I crossed the room, realizing as I did so that I was breathing heavily, and I was still holding my bow in my hand.
Lucas watched me close the distance between us. His eyes were gray and far away, but I knew as he focused on me that he saw me with a clarity no one else ever had.
“I push you away,” I announced. I hadn’t known it until this moment, but I knew it was true. “I keep you at arm’s length.”
“Yes,” he agreed, his eyebrows arching up slightly.

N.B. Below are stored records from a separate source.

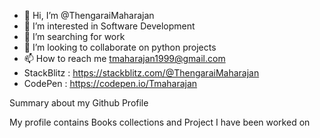 - 👋 Hi, I’m @ThengaraiMaharajan
- 👀 I’m interested in Software Development
- 🌱 I’m searching for work
- 💞️ I’m looking to collaborate on python projects
- 📫 How to reach me tmaharajan1999@gmail.com
- StackBlitz : https://stackblitz.com/@ThengaraiMaharajan
- CodePen : https://codepen.io/Tmaharajan

<!---
ThengaraiMaharajan/ThengaraiMaharajan is a ✨ special ✨ repository because its `README.md` (this file) appears on your GitHub profile.
You can click the Preview link to take a look at your changes.
--->

Summary about my Github Profile

My profile contains Books collections and Project I have been worked on 
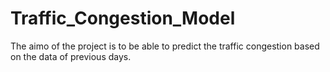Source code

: # Traffic_Congestion_Model
The aimo of the project is to be able to predict the traffic congestion based on the data of previous days.
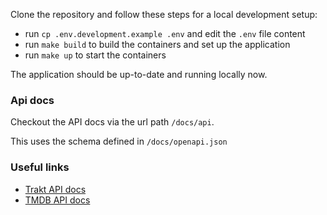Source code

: Clone the repository and follow these steps for a local development setup:

- run `cp .env.development.example .env` and edit the `.env` file content
- run `make build` to build the containers and set up the application
- run `make up` to start the containers

The application should be up-to-date and running locally now.

### Api docs

Checkout the API docs via the url path `/docs/api`.

This uses the schema defined in `/docs/openapi.json`

### Useful links

- [Trakt API docs](https://trakt.docs.apiary.io/)
- [TMDB API docs](https://developers.themoviedb.org/3)
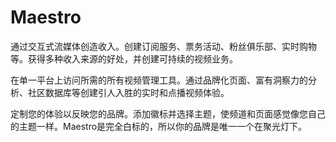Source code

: # Maestro

通过交互式流媒体创造收入。创建订阅服务、票务活动、粉丝俱乐部、实时购物等。获得多种收入来源的好处，并创建可持续的视频业务。

在单一平台上访问所需的所有视频管理工具。通过品牌化页面、富有洞察力的分析、社区数据库等创建引人入胜的实时和点播视频体验。

定制您的体验以反映您的品牌。添加徽标并选择主题，使频道和页面感觉像您自己的主题一样。Maestro是完全白标的，所以你的品牌是唯一一个在聚光灯下。


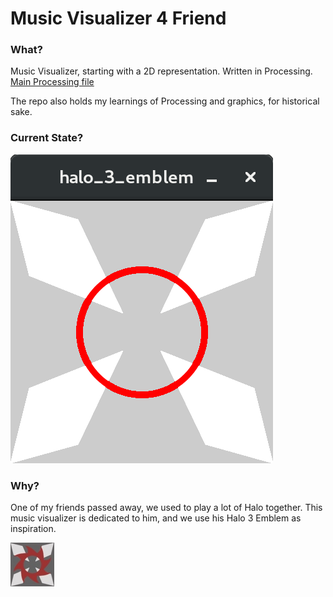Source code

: # Music Visualizer 4 Friend

### What?
Music Visualizer, starting with a 2D representation. Written in Processing. [Main Processing file](/code/halo_3_emblem/halo_3_emblem/halo_3_emblem.pde)

The repo also holds my learnings of Processing and graphics, for historical sake.

### Current State?

![CurrentEmblemAsCode](/code/halo_3_emblem/halo_3_emblem/output/current_state_halo_3_emblem.png)


### Why?

One of my friends passed away, we used to play a lot of Halo together. This music visualizer is dedicated to him, and we use his Halo 3 Emblem as inspiration.

![Halo3Emblem](media/h3_emblem.jpg)
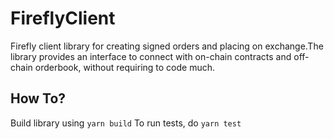 # FireflyClient
Firefly client library for creating signed orders and placing on exchange.The library provides an interface to connect with on-chain contracts and off-chain orderbook, without requiring to code much.

## How To?
Build library using `yarn build` 
To run tests, do `yarn test`
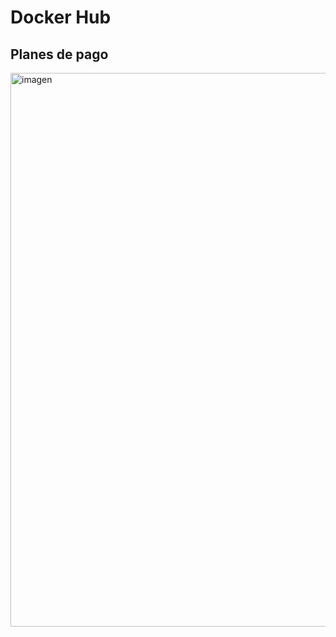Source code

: # Docker Hub

## Planes de pago
<img width="771" height="886" alt="imagen" src="https://github.com/user-attachments/assets/f3ccf549-df9a-4b52-888a-9e317b5a25a2" />

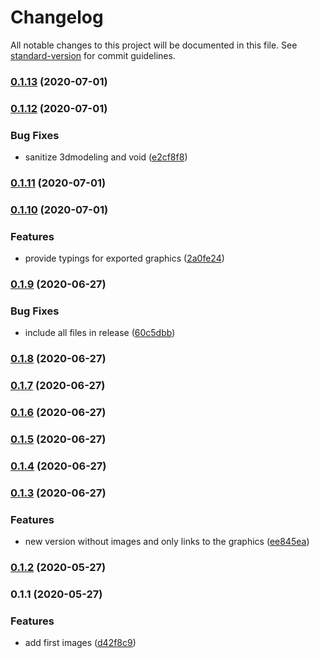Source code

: # Changelog

All notable changes to this project will be documented in this file. See [standard-version](https://github.com/conventional-changelog/standard-version) for commit guidelines.

### [0.1.13](https://github.com/NicolaiSchmid/undraw/compare/v0.1.12...v0.1.13) (2020-07-01)

### [0.1.12](https://github.com/NicolaiSchmid/undraw/compare/v0.1.11...v0.1.12) (2020-07-01)


### Bug Fixes

* sanitize 3dmodeling and void ([e2cf8f8](https://github.com/NicolaiSchmid/undraw/commit/e2cf8f8a0739c5ad433296c1b1db257d03f2eb65))

### [0.1.11](https://github.com/NicolaiSchmid/undraw/compare/v0.1.10...v0.1.11) (2020-07-01)

### [0.1.10](https://github.com/NicolaiSchmid/undraw/compare/v0.1.9...v0.1.10) (2020-07-01)


### Features

* provide typings for exported graphics ([2a0fe24](https://github.com/NicolaiSchmid/undraw/commit/2a0fe241c31a435a554eabfe429befc2fa453c88))

### [0.1.9](https://github.com/NicolaiSchmid/undraw/compare/v0.1.8...v0.1.9) (2020-06-27)


### Bug Fixes

* include all files in release ([60c5dbb](https://github.com/NicolaiSchmid/undraw/commit/60c5dbb4f131fb3474dbc97cfc08c3120933900e))

### [0.1.8](https://github.com/NicolaiSchmid/undraw/compare/v0.1.7...v0.1.8) (2020-06-27)

### [0.1.7](https://github.com/NicolaiSchmid/undraw/compare/v0.1.6...v0.1.7) (2020-06-27)

### [0.1.6](https://github.com/NicolaiSchmid/undraw/compare/v0.1.5...v0.1.6) (2020-06-27)

### [0.1.5](https://github.com/NicolaiSchmid/undraw/compare/v0.1.4...v0.1.5) (2020-06-27)

### [0.1.4](https://github.com/NicolaiSchmid/undraw/compare/v0.1.3...v0.1.4) (2020-06-27)

### [0.1.3](https://github.com/NicolaiSchmid/undraw/compare/v0.1.2...v0.1.3) (2020-06-27)


### Features

* new version without images and only links to the graphics ([ee845ea](https://github.com/NicolaiSchmid/undraw/commit/ee845ea165257b26b11a8ad79766cccaf33d50e5))

### [0.1.2](https://github.com/NicolaiSchmid/undraw/compare/v0.1.1...v0.1.2) (2020-05-27)

### 0.1.1 (2020-05-27)


### Features

* add first images ([d42f8c9](https://github.com/NicolaiSchmid/undraw/commit/d42f8c90b4e72cba0225f8c1669904331da2488c))
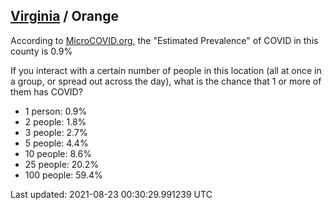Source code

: 
## [Virginia](/united-states/virginia) / Orange

According to [MicroCOVID.org](http://microcovid.org),
the "Estimated Prevalence" of COVID in this county is 0.9%

If you interact with a certain number of people in this location
(all at once in a group, or spread out across the day), what is the chance that
1 or more of them has COVID?

- 1 person: 0.9%
- 2 people: 1.8%
- 3 people: 2.7%
- 5 people: 4.4%
- 10 people: 8.6%
- 25 people: 20.2%
- 100 people: 59.4%

Last updated: 2021-08-23 00:30:29.991239 UTC
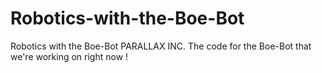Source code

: # Robotics-with-the-Boe-Bot
Robotics with the Boe-Bot PARALLAX INC.
The code for the Boe-Bot that we're working on right now !
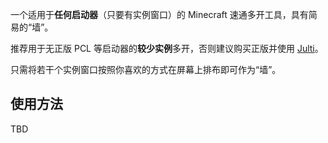 一个适用于**任何启动器**（只要有实例窗口）的 Minecraft 速通多开工具，具有简易的“墙”。

推荐用于无正版 PCL 等启动器的**较少实例**多开，否则建议购买正版并使用 [Julti](https://github.com/DuncanRuns/Julti)。

只需将若干个实例窗口按照你喜欢的方式在屏幕上排布即可作为“墙”。

## 使用方法

TBD
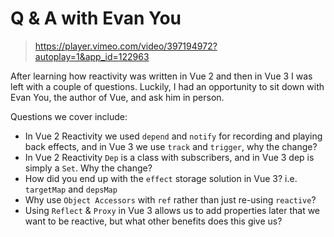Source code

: # Q & A with Evan You

> https://player.vimeo.com/video/397194972?autoplay=1&app_id=122963

After learning how reactivity was written in Vue 2 and then in Vue 3 I was left with a couple of questions. Luckily, I had an opportunity to sit down with Evan You, the author of Vue, and ask him in person.

Questions we cover include:

- In Vue 2 Reactivity we used `depend` and `notify` for recording and playing back effects, and in Vue 3 we use `track` and `trigger`, why the change?
- In Vue 2 Reactivity `Dep` is a class with subscribers, and in Vue 3 dep is simply a `Set`. Why the change?
- How did you end up with the `effect` storage solution in Vue 3? i.e. `targetMap` and `depsMap`
- Why use `Object Accessors` with `ref` rather than just re-using `reactive`?
- Using `Reflect` & `Proxy` in Vue 3 allows us to add properties later that we want to be reactive, but what other benefits does this give us?
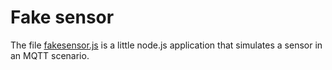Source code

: # Fake sensor
The file [fakesensor.js](fakesensor.js) is a little node.js application that simulates a sensor in an MQTT scenario.
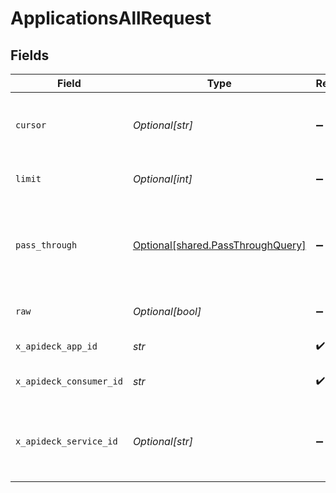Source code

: # ApplicationsAllRequest


## Fields

| Field                                                                                                                                             | Type                                                                                                                                              | Required                                                                                                                                          | Description                                                                                                                                       |
| ------------------------------------------------------------------------------------------------------------------------------------------------- | ------------------------------------------------------------------------------------------------------------------------------------------------- | ------------------------------------------------------------------------------------------------------------------------------------------------- | ------------------------------------------------------------------------------------------------------------------------------------------------- |
| `cursor`                                                                                                                                          | *Optional[str]*                                                                                                                                   | :heavy_minus_sign:                                                                                                                                | Cursor to start from. You can find cursors for next/previous pages in the meta.cursors property of the response.                                  |
| `limit`                                                                                                                                           | *Optional[int]*                                                                                                                                   | :heavy_minus_sign:                                                                                                                                | Number of results to return. Minimum 1, Maximum 200, Default 20                                                                                   |
| `pass_through`                                                                                                                                    | [Optional[shared.PassThroughQuery]](../../models/shared/passthroughquery.md)                                                                      | :heavy_minus_sign:                                                                                                                                | Optional unmapped key/values that will be passed through to downstream as query parameters. Ie: ?pass_through[search]=leads becomes ?search=leads |
| `raw`                                                                                                                                             | *Optional[bool]*                                                                                                                                  | :heavy_minus_sign:                                                                                                                                | Include raw response. Mostly used for debugging purposes                                                                                          |
| `x_apideck_app_id`                                                                                                                                | *str*                                                                                                                                             | :heavy_check_mark:                                                                                                                                | The ID of your Unify application                                                                                                                  |
| `x_apideck_consumer_id`                                                                                                                           | *str*                                                                                                                                             | :heavy_check_mark:                                                                                                                                | ID of the consumer which you want to get or push data from                                                                                        |
| `x_apideck_service_id`                                                                                                                            | *Optional[str]*                                                                                                                                   | :heavy_minus_sign:                                                                                                                                | Provide the service id you want to call (e.g., pipedrive). Only needed when a consumer has activated multiple integrations for a Unified API.     |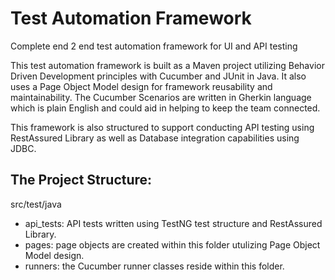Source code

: # Test Automation Framework
Complete end 2 end test automation framework for UI and API testing

This test automation framework is built as a Maven project utilizing Behavior Driven Development principles with Cucumber and JUnit in Java.
It also uses a Page Object Model design for framework reusability and maintainability.
The Cucumber Scenarios are written in Gherkin language which is plain English and could aid in helping to keep the team connected.

This framework is also structured to support conducting API testing using RestAssured Library as well as Database integration capabilities using JDBC.

## The Project Structure:

src/test/java
- api_tests: API tests written using TestNG test structure and RestAssured Library.
- pages: page objects are created within this folder utulizing Page Object Model design.
- runners: the Cucumber runner classes reside within this folder.
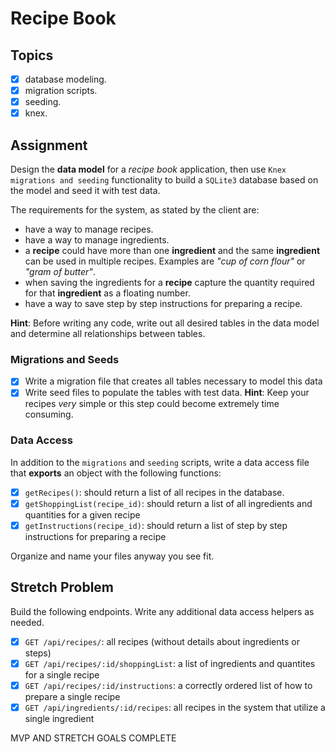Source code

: # Recipe Book

## Topics

- [X] database modeling.
- [X] migration scripts.
- [X] seeding.
- [X] knex.

## Assignment

Design the **data model** for a _recipe book_ application, then use `Knex migrations and seeding` functionality to build a `SQLite3` database based on the model and seed it with test data.

The requirements for the system, as stated by the client are:

- have a way to manage recipes.
- have a way to manage ingredients.
- a **recipe** could have more than one **ingredient** and the same **ingredient** can be used in multiple recipes. Examples are _"cup of corn flour"_ or _"gram of butter"_.
- when saving the ingredients for a **recipe** capture the quantity required for that **ingredient** as a floating number.
- have a way to save step by step instructions for preparing a recipe.

**Hint**: Before writing any code, write out all desired tables in the data model and determine all relationships between tables. 

### Migrations and Seeds

- [X] Write a migration file that creates all tables necessary to model this data
- [X] Write seed files to populate the tables with test data. **Hint**: Keep your recipes *very* simple or this step could become extremely time consuming.

### Data Access

In addition to the `migrations` and `seeding` scripts, write a data access file that **exports** an object with the following functions:

- [X] `getRecipes()`: should return a list of all recipes in the database.
- [X] `getShoppingList(recipe_id)`: should return a list of all ingredients and quantities for a given recipe
- [X] `getInstructions(recipe_id)`: should return a list of step by step instructions for preparing a recipe

Organize and name your files anyway you see fit.

## Stretch Problem

Build the following endpoints. Write any additional data access helpers as needed.

- [X] `GET /api/recipes/`: all recipes (without details about ingredients or steps)
- [X] `GET /api/recipes/:id/shoppingList`: a list of ingredients and quantites for a single recipe
- [X] `GET /api/recipes/:id/instructions`: a correctly ordered list of how to prepare a single recipe
- [X] `GET /api/ingredients/:id/recipes`: all recipes in the system that utilize a single ingredient 

MVP AND STRETCH GOALS COMPLETE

“I don’t entirely trust you. I keep waiting for you to leave me.”
“That, too.” His mouth curved. “But not all the time, and I try not to take it personally.”
I wanted to tell him, then, the things I hadn’t known until today. The things I hadn’t wanted to know, and had only ever accessed through my cello. The things I suspected he already knew.
I could have played it all for him, but I didn’t know how to say it. I stood there with my heart pounding almost painfully against my ribs, and regretted, for the first time in my life, that I was more fluent in the language of music than I was in English.
“I’m sorry.” It was the best I could do. “About everything.”
“It’s okay,” he said, moving toward me.
“It’s not,” I whispered. I held out my hands. “I want to marry you more than anything in the world. I love you,” I told him, and the inadequacy of the word frustrated me.
“I love you, too,” he answered me, but quietly.
I thought about all the years and emotions and dreams I’d poured into my cello. And into dreams of who Matt Cheney could have been, if only he could have been someone different. I thought about all the energy and time and commitment. I loved my cello, and I had loved Matt once, too. But
they were different kinds of love, and at the end of the day, far less rewarding.
“I don’t think I’m any good at this,” I confessed, emotion in my voice that threatened to close my throat. “You might have to help me. I never learned how to love something that could love me back.”
That lay there between us. I thought I could almost see it there—ugly and true and swelling up to take over the room.
Lucas’s face softened. He reached over and took my cheeks between his hands.
“We have a whole lifetime to figure that one out,” he said. “You just need to keep your mouth out of extracurricular kissing range.”
“I don’t know what the hell I’ve been doing,” I told him, feeling the tears start to come. “I don’t know what that was all about. And you’ve been hiding away in your office, and I don’t know what you’ve been doing either.”
“I think I’ve been freaking out, too,” Lucas said, smoothing a hand over my hair. He sounded a little bit dazed. “I bought you a ring and you said yes and now I wake up in the night with the compulsion to raise my income so we can do adult things like have savings. Buy a house. Talk about kids and act like a detergent ad. Like some 1950s head of the household, as if you don’t have your own career . . . ”
“You’ve been freaking out?” I asked, feeling tenderness course through me.
“Marriage is a big deal.” He shrugged. “Forever is supposed to be a little bit overwhelming, isn’t it? That’s why it’s forever.”
I kissed him then, and Lucas kissed me back, and I sank into it. I wrapped my arms around him and he rested his forehead against mine, and we stood there together for a long, long time.
Chapter Twenty-Four
The next morning, I was so thrilled to wake up knowing that things were right between Lucas and me that I had to lie there for a while, savoring it.
We’d spent the rest of the day talking, filling up that space I’d put between us. Making it so we overlapped again. So we were one, the way we were supposed to be. That took a lot of conversation, a lot of kissing, and the Chinese delivery place we kept on speed dial.